In the four books of De Instauranda Æthiopum Salute, Sandoval presented the available historical and geographical knowledge on the African world, a description of the suffering of slaves with an admonition to cruel owners, a practical guide for Jesuit missionaries, completed by a call to the Jesuits to serve with Africans in America.

De Instauranda is considered one of the most important texts for the ethnography of African slavery in Iberian America, along with the works of the Portuguese Jesuits António Vieira (1608-1697) and Jorge Benci (1650-1708).

== Ministry to the enslaved ==
Prior to Sandoval's landing in Cartagena, there was a recognized problem amongst missionaries and other religious workers that the newly arriving enslaved Africans were being baptized with little to no understanding of the Catholic doctrine or Christian ideals. After being sold, an overwhelming percentage of slave masters not only were indifferent to allowing any religious involvement such as confession or attendance of mass for their slaves, but many were staunchly opposed to it. This prevented any opportunity slaves may have had at religious development.

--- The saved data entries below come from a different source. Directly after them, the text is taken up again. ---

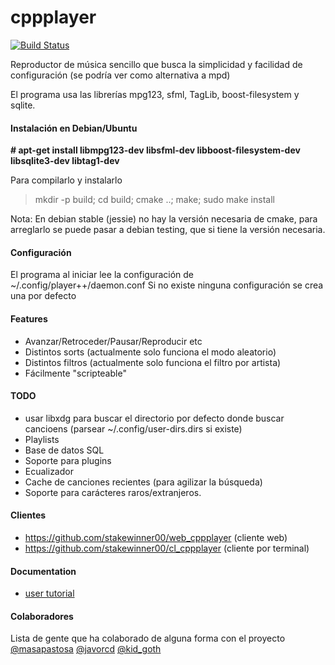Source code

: # cppplayer

[![Build Status](https://travis-ci.org/stakewinner00/cppplayer.svg?branch=master)](https://travis-ci.org/stakewinner00/cppplayer)

Reproductor de música sencillo que busca la simplicidad y facilidad de configuración (se podría ver como alternativa a mpd)

El programa usa las librerías mpg123, sfml, TagLib, boost-filesystem y sqlite. 

#### Instalación en Debian/Ubuntu

**# apt-get install libmpg123-dev libsfml-dev libboost-filesystem-dev libsqlite3-dev libtag1-dev**

Para compilarlo y instalarlo
> mkdir -p build; cd build; cmake ..; make; sudo make install

Nota: En debian stable (jessie) no hay la versión necesaria de cmake, para arreglarlo se puede pasar a debian testing, que si tiene la versión necesaria. 

#### Configuración

El programa al iniciar lee la configuración de ~/.config/player++/daemon.conf 
Si no existe ninguna configuración se crea una por defecto

#### Features

- Avanzar/Retroceder/Pausar/Reproducir etc
- Distintos sorts (actualmente solo funciona el modo aleatorio)
- Distintos filtros (actualmente solo funciona el filtro por artista)
- Fácilmente "scripteable"


#### TODO

- usar libxdg para buscar el directorio por defecto donde buscar cancioens (parsear ~/.config/user-dirs.dirs si existe)
- Playlists
- Base de datos SQL
- Soporte para plugins
- Ecualizador
- Cache de canciones recientes (para agilizar la búsqueda)
- Soporte para carácteres raros/extranjeros.

#### Clientes 

- https://github.com/stakewinner00/web_cppplayer (cliente web)
- https://github.com/stakewinner00/cl_cppplayer (cliente por terminal)
 
#### Documentation
- [user tutorial](doc/USER.txt)

#### Colaboradores
Lista de gente que ha colaborado de alguna forma con el proyecto
[@masapastosa](https://github.com/masapastosa) [@javorcd](https://github.com/javorcd) [@kid_goth](https://github.com/bssanchez)
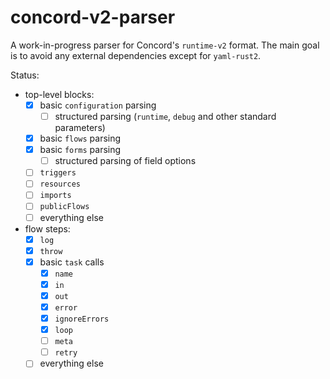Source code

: # concord-v2-parser

A work-in-progress parser for Concord's `runtime-v2` format.
The main goal is to avoid any external dependencies except for `yaml-rust2`.

Status:
- top-level blocks:
  - [x] basic `configuration` parsing
    - [ ] structured parsing (`runtime`, `debug` and other standard parameters)
  - [x] basic `flows` parsing
  - [x] basic `forms` parsing
    - [ ] structured parsing of field options
  - [ ] `triggers`
  - [ ] `resources`
  - [ ] `imports`
  - [ ] `publicFlows`
  - [ ] everything else
- flow steps:
  - [x] `log`
  - [x] `throw`
  - [x] basic `task` calls
    - [x] `name`
    - [x] `in`
    - [x] `out`
    - [x] `error`
    - [x] `ignoreErrors`
    - [x] `loop`
    - [ ] `meta`
    - [ ] `retry`
  - [ ] everything else
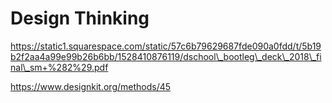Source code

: # Design Thinking

https://static1.squarespace.com/static/57c6b79629687fde090a0fdd/t/5b19b2f2aa4a99e99b26b6bb/1528410876119/dschool\_bootleg\_deck\_2018\_final\_sm+%282%29.pdf

https://www.designkit.org/methods/45

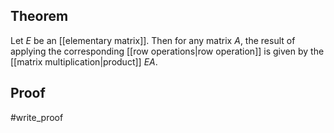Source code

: ## Theorem
Let $E$ be an [[elementary matrix]]. Then for any matrix $A$, the result of applying the corresponding [[row operations|row operation]] is given by the [[matrix multiplication|product]] $EA$.
## Proof
#write_proof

Being significantly concerned about these circumstances, Sandoval dedicated himself to the mission of educating enslaved Africans on the Catholic doctrine, and to baptizing and converting them upon their arrival on slave ships in Cartagena. He spent years determining the best methodology in which to use to catechize these slaves, which he later outlined in his published work De Instauranda Æthiopum Salute. In addition to being influenced by Jesuit José de Acosta's publication, Sandoval was greatly inspired by Acosta's notion of the importance of involving Africans in religious practices and sects, rather than allowing their spiritual lives to cease after their baptism. Although he wanted to promote this continuation of spirituality, there was still a strong opposition to blacks taking on any important roles within the Church and they were often prohibited from entering certain religious institutions.

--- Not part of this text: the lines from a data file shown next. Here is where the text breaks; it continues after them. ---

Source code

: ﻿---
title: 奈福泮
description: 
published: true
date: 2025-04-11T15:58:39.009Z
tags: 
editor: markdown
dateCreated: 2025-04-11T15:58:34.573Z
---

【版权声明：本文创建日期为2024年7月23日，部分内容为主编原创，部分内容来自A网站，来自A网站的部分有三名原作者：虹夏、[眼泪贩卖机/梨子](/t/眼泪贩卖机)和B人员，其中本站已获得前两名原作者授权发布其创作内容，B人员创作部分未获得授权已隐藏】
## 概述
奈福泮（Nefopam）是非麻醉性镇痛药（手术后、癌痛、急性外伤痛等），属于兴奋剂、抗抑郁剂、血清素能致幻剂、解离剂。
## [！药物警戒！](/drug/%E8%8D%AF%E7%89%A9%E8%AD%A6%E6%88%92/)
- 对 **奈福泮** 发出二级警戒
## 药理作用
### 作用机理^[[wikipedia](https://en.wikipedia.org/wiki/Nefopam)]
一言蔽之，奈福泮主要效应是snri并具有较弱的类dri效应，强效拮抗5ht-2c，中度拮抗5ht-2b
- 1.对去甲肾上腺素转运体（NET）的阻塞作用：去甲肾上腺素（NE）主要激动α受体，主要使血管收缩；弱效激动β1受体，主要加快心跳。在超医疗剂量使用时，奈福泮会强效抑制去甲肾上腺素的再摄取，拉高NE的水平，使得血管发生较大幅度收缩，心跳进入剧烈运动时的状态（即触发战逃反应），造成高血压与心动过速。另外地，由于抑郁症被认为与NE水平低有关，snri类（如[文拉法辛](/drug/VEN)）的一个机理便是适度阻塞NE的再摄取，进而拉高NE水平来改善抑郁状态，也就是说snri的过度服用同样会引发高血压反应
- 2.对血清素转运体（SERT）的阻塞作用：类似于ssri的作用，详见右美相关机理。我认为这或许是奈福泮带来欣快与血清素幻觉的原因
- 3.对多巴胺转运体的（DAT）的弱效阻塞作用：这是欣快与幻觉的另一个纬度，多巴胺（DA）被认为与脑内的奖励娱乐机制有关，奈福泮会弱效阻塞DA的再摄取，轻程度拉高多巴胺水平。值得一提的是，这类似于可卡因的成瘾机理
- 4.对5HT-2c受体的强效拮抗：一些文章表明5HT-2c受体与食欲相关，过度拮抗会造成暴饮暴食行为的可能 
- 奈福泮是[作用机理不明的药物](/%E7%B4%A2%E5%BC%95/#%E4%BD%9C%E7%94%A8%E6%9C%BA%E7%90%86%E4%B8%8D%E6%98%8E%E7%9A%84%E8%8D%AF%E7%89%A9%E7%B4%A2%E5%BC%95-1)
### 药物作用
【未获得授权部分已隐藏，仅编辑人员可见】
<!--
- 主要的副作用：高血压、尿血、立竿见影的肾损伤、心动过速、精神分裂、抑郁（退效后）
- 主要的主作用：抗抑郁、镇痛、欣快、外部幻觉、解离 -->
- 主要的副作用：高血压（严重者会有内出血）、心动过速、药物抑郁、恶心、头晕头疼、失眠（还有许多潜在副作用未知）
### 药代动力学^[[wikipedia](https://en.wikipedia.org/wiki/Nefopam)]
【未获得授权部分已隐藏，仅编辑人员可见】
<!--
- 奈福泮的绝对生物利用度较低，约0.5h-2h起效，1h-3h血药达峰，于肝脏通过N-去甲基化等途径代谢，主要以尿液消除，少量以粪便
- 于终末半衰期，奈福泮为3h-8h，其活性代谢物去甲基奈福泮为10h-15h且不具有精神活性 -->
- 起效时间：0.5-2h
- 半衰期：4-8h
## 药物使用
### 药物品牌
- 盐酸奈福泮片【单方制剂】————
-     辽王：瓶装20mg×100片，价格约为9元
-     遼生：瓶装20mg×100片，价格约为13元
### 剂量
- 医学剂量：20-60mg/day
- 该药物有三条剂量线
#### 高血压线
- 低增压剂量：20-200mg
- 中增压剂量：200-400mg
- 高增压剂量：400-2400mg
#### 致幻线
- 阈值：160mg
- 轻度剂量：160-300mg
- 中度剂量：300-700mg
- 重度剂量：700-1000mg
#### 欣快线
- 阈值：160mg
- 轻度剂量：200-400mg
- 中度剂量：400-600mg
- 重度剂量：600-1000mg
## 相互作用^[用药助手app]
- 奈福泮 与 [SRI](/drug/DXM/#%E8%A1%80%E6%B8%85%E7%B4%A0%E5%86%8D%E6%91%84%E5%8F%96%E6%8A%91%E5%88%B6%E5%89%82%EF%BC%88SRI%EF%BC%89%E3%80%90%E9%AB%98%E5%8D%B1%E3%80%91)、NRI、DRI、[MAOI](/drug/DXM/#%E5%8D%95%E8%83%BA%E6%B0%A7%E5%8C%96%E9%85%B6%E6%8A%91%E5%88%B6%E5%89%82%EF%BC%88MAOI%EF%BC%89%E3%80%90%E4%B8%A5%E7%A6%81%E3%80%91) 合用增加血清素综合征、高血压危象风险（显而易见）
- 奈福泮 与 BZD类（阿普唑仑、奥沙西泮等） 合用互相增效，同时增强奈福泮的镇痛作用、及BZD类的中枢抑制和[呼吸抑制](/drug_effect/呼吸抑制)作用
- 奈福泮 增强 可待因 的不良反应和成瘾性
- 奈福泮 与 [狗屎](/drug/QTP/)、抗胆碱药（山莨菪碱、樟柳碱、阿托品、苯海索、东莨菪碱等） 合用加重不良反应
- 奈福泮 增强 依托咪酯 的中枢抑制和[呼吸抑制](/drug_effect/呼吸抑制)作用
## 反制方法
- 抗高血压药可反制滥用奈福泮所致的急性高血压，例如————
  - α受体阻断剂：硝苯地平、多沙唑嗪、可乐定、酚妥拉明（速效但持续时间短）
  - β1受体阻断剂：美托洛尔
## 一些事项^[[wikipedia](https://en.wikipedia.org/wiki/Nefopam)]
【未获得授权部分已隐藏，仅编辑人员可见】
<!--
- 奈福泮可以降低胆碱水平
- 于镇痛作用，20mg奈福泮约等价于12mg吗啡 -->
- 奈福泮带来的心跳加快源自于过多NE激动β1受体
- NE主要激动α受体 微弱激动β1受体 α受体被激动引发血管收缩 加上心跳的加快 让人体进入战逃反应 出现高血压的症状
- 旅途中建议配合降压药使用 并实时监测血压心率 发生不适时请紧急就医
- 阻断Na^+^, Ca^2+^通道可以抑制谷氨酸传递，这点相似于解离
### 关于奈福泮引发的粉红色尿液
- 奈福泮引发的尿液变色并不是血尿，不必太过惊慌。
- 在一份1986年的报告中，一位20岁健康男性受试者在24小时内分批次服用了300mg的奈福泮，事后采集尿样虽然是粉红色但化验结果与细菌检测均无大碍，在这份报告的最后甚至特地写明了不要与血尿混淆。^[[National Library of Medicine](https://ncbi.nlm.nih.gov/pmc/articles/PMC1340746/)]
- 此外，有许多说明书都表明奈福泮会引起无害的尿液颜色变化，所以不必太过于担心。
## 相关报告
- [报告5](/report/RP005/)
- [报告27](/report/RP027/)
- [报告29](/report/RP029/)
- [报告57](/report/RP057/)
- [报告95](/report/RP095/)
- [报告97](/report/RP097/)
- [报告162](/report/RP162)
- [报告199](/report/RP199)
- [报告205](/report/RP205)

In his publication of De Instauranda Æthiopum Salute, he outlines the importance of this missionary work to the Africans, dismissing fellow Jesuits' commonly used excuses for not dedicating themselves to this project, such as a lack of time, other priorities, or concern about no longer being respected by social elites. He was known to be adamantly opposed to very harsh treatment of African slaves, but still believed that the system of slavery was a fundamental fact of life. Many of his Jesuit peers were slaveholders themselves despite their engagement with and aid to the enslaved.

Sandoval's goal in his catechism to the slaves was for them to develop an understanding of the sin inherent within them as well as to motivate them to live a life consistent with the Catholic ideals. The Jesuit placed a momentous emphasis on the importance of black translators to his ministry work. In his publication, he instructs other Jesuits and priests working with enslaved Africans to be prepared to spend ample time in search of translators to aid in their own missionary efforts. During Sandoval's delivery of the catechism, he would speak in Spanish to the arriving Africans and one of his black translators would speak to the slaves in their own language concurrently.

Sandoval classified newly arrived Africans who had not yet been taught the Catholic catechism as bozales and Christian Africans as ladinos whom he viewed as being more civilized. He frequently made note of cultural and spiritual practices that the Africans would engage in, which he generally viewed as being heretical in nature. Additionally, Sandoval recognized the vast number of African languages as well as the many differences between them. However, despite this recognition of variation, he still tended to categorize them as being a part of what he called "the cursed sect of Muhammed" or within the Muslim religion which he condemned as well.